WASHINGTON: Far from its intended effect, the “Muslim ban” on January 27 last year that barred individuals from seven predominately Muslim countries from entering the US for 90 days, generated public opposition to the policy, according to a new study.
Within a day of Trump’s decree, thousands of protesters flooded airports around the country in opposition to what was quickly deemed a “Muslim ban” and by March 6, the order had been formally revoked, said political scientists.
According to him, visible resistance to the order in the immediate aftermath of its signing may have produced a rare shift in public opinion that resulted in mass opposition to Trump’s policy.

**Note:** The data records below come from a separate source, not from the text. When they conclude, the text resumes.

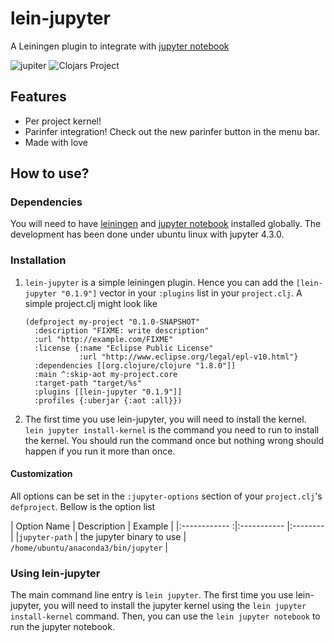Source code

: # lein-jupyter
A Leiningen plugin to integrate with [jupyter notebook](http://jupyter.org/)

![jupiter](https://upload.wikimedia.org/wikipedia/commons/0/0a/Tango_Jupiter.svg)
![Clojars Project](https://img.shields.io/clojars/v/lein-jupyter.svg)

## Features

* Per project kernel!
* Parinfer integration!  Check out the new parinfer button in the menu bar.
* Made with love



## How to use?

### Dependencies

You will need to have [leiningen](https://leiningen.org/) and
[jupyter notebook](http://jupyter.org/) installed globally.  The development
has been done under ubuntu linux with jupyter 4.3.0.


### Installation


1. `lein-jupyter` is a simple leiningen plugin.  Hence you can add the `[lein-jupyter "0.1.9"]`
    vector in your `:plugins` list in your `project.clj`.  A simple project.clj might look
    like
    
    ```    
    (defproject my-project "0.1.0-SNAPSHOT"
      :description "FIXME: write description"
      :url "http://example.com/FIXME"
      :license {:name "Eclipse Public License"
                :url "http://www.eclipse.org/legal/epl-v10.html"}
      :dependencies [[org.clojure/clojure "1.8.0"]]
      :main ^:skip-aot my-project.core
      :target-path "target/%s"
      :plugins [[lein-jupyter "0.1.9"]]
      :profiles {:uberjar {:aot :all}})
    ```
2.  The first time you use lein-jupyter, you will need to install the kernel.
    `lein jupyter install-kernel` is the command you need to run to install
    the kernel.  You should run the command once but nothing wrong should
    happen if you run it more than once.

#### Customization

All options can be set in the `:jupyter-options` section of your `project.clj`'s
`defproject`.  Bellow is the option list

|  Option Name  | Description               | Example                              |
|:------------ :|:-----------               |:--------                             |
|`jupyter-path` | the jupyter binary to use | `/home/ubuntu/anaconda3/bin/jupyter` |

### Using lein-jupyter


The main command line entry is `lein jupyter`.  The first time you use lein-jupyter,
you will need to install the jupyter kernel using the `lein jupyter install-kernel`
command.  Then, you can use the `lein jupyter notebook` to run the jupyter notebook.
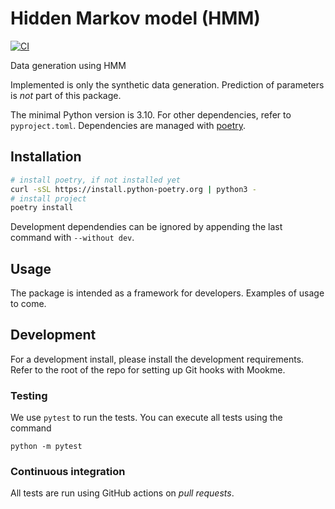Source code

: # Hidden Markov model (HMM)
[![CI](https://github.com/Simula-Consulting/decipher/actions/workflows/python-app.yaml/badge.svg)](https://github.com/Simula-Consulting/decipher/actions/workflows/python-app.yaml)

Data generation using HMM

Implemented is only the synthetic data generation.
Prediction of parameters is _not_ part of this package.

The minimal Python version is 3.10. For other dependencies, refer to `pyproject.toml`.
Dependencies are managed with [poetry](https://python-poetry.org/docs/).

## Installation
```bash
# install poetry, if not installed yet
curl -sSL https://install.python-poetry.org | python3 -
# install project
poetry install
```
Development dependendies can be ignored by appending the last command with `--without dev`.

## Usage
The package is intended as a framework for developers.
Examples of usage to come.

## Development

For a development install, please install the development requirements.
Refer to the root of the repo for setting up Git hooks with Mookme.

### Testing

We use `pytest` to run the tests. You can execute all tests using the command

```
python -m pytest
```

### Continuous integration

All tests are run using GitHub actions on _pull requests_.
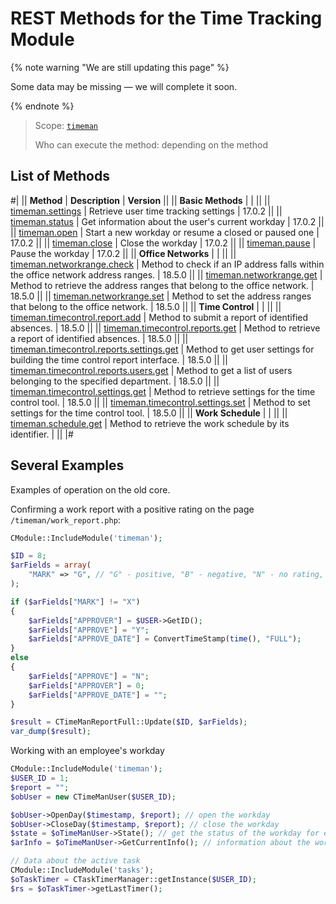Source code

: # REST Methods for the Time Tracking Module

{% note warning "We are still updating this page" %}

Some data may be missing — we will complete it soon.

{% endnote %}

> Scope: [`timeman`](../scopes/permissions.md)
>
> Who can execute the method: depending on the method

## List of Methods

#|
|| **Method** | **Description** | **Version** ||
|| **Basic Methods** | | ||
|| [timeman.settings](./base/timeman-settings.md) | Retrieve user time tracking settings | 17.0.2 ||
|| [timeman.status](./base/timeman-status.md) | Get information about the user's current workday | 17.0.2 ||
|| [timeman.open](./base/timeman-open.md) | Start a new workday or resume a closed or paused one | 17.0.2 ||
|| [timeman.close](./base/timeman-close.md) | Close the workday | 17.0.2 ||
|| [timeman.pause](./base/timeman-pause.md) | Pause the workday | 17.0.2 ||
|| **Office Networks** | | ||
|| [timeman.networkrange.check](./networkrange/timeman-networkrange-check.md) | Method to check if an IP address falls within the office network address ranges. | 18.5.0 ||
|| [timeman.networkrange.get](./networkrange/timeman-networkrange-get.md) | Method to retrieve the address ranges that belong to the office network. | 18.5.0 ||
|| [timeman.networkrange.set](./networkrange/timeman-networkrange-set.md) | Method to set the address ranges that belong to the office network. | 18.5.0 ||
|| **Time Control** | | ||
|| [timeman.timecontrol.report.add](./timecontrol/timeman-timecontrol-report-add.md) | Method to submit a report of identified absences. | 18.5.0 ||
|| [timeman.timecontrol.reports.get](./timecontrol/timeman-timecontrol-reports-get.md) | Method to retrieve a report of identified absences. | 18.5.0 ||
|| [timeman.timecontrol.reports.settings.get](./timecontrol/timeman-timecontrol-reports-settings-get.md) | Method to get user settings for building the time control report interface. | 18.5.0 ||
|| [timeman.timecontrol.reports.users.get](./timecontrol/timeman-timecontrol-reports-users-get.md) | Method to get a list of users belonging to the specified department. | 18.5.0 ||
|| [timeman.timecontrol.settings.get](./timecontrol/timeman-timecontrol-settings-get.md) | Method to retrieve settings for the time control tool. | 18.5.0 ||
|| [timeman.timecontrol.settings.set](./timecontrol/timeman-timecontrol-settings-set.md) | Method to set settings for the time control tool. | 18.5.0 ||
|| **Work Schedule** | | ||
|| [timeman.schedule.get](./schedule/timeman-schedule-get.md) | Method to retrieve the work schedule by its identifier. | ||
|#

## Several Examples

Examples of operation on the old core.

Confirming a work report with a positive rating on the page `/timeman/work_report.php`:

```php
CModule::IncludeModule('timeman');

$ID = 8;
$arFields = array(
    "MARK" => "G", // "G" - positive, "B" - negative, "N" - no rating, "X" - without confirmation
);

if ($arFields["MARK"] != "X")
{
    $arFields["APPROVER"] = $USER->GetID();
    $arFields["APPROVE"] = "Y";
    $arFields["APPROVE_DATE"] = ConvertTimeStamp(time(), "FULL");
}
else
{
    $arFields["APPROVE"] = "N";
    $arFields["APPROVER"] = 0;
    $arFields["APPROVE_DATE"] = "";
}

$result = CTimeManReportFull::Update($ID, $arFields);
var_dump($result);
```

Working with an employee's workday

```php
CModule::IncludeModule('timeman');
$USER_ID = 1;
$report = "";
$obUser = new CTimeManUser($USER_ID);

$obUser->OpenDay($timestamp, $report); // open the workday
$obUser->CloseDay($timestamp, $report); // close the workday
$state = $oTimeManUser->State(); // get the status of the workday for employee $USER_ID
$arInfo = $oTimeManUser->GetCurrentInfo(); // information about the workday for employee $USER_ID

// Data about the active task
CModule::IncludeModule('tasks');
$oTaskTimer = CTaskTimerManager::getInstance($USER_ID);
$rs = $oTaskTimer->getLastTimer();
```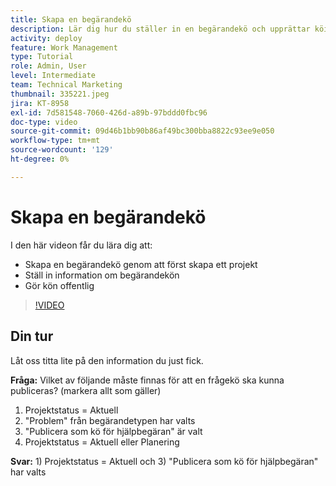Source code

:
 ```yaml
---
title: Skapa en begärandekö
description: Lär dig hur du ställer in en begärandekö och upprättar köinformation i [!DNL  Workfront]. Följ de här stegen för att hjälpa organisationen att hantera arbetsbelastningen.
activity: deploy
feature: Work Management
type: Tutorial
role: Admin, User
level: Intermediate
team: Technical Marketing
thumbnail: 335221.jpeg
jira: KT-8958
exl-id: 7d581548-7060-426d-a89b-97bddd0fbc96
doc-type: video
source-git-commit: 09d46b1bb90b86af49bc300bba8822c93ee9e050
workflow-type: tm+mt
source-wordcount: '129'
ht-degree: 0%

---
```


# Skapa en begärandekö

I den här videon får du lära dig att:

* Skapa en begärandekö genom att först skapa ett projekt
* Ställ in information om begärandekön
* Gör kön offentlig

>[!VIDEO](https://video.tv.adobe.com/v/335221/?quality=12&learn=on)

## Din tur

Låt oss titta lite på den information du just fick.

**Fråga:** Vilket av följande måste finnas för att en frågekö ska kunna publiceras? (markera allt som gäller)

1. Projektstatus = Aktuell
1. &quot;Problem&quot; från begärandetypen har valts
1. &quot;Publicera som kö för hjälpbegäran&quot; är valt
1. Projektstatus = Aktuell eller Planering

**Svar:** 1) Projektstatus = Aktuell och 3) &quot;Publicera som kö för hjälpbegäran&quot; har valts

The shift was caused by “an influx of information portraying the ban as being at odds with egalitarian principles of American identity and religious liberty,” said Loren Collingwood, Assistant Professor of Political Science at University of California-Riverside; Nazita Lajevardi of Michigan State University and Kassra A. R. Oskooii of the University of Delaware.
The findings, published in the journal Political Behavior, suggest the bounty of information that surfaced after the order went into effect — information that painted the ban as deeply un-American and in fact “incompatible with American values” — contributed to a broad-based increase in opposition to it.
To reach this conclusion, the researchers compared the results of two surveys of the same 311 people — one conducted just days before the order’s announcement, and the other in the two weeks after.
They found that among those respondents, more than 30 percent moved against the ban in the interim.
Those who shifted most radically, meanwhile, were “high American identifiers.”
Such respondents were shown to consider their status as Americans who belong to one nation to be a defining element of their identities.
Media coverage of anti-ban demonstrations, the researchers noted, often depicted protesters “shrouded in American flags,” visually linking the concept of more inclusive immigration policies to American egalitarianism.
The movement against the ban also benefited from the outspokenness of various news commentators and publications, many of whom were quick to criticise the order by characterising it as antithetical to core American ideals.
The findings suggest that American identity can be “primed” to produce shifts in public opinion. It also demonstrates that public opinion may be more malleable than previously thought.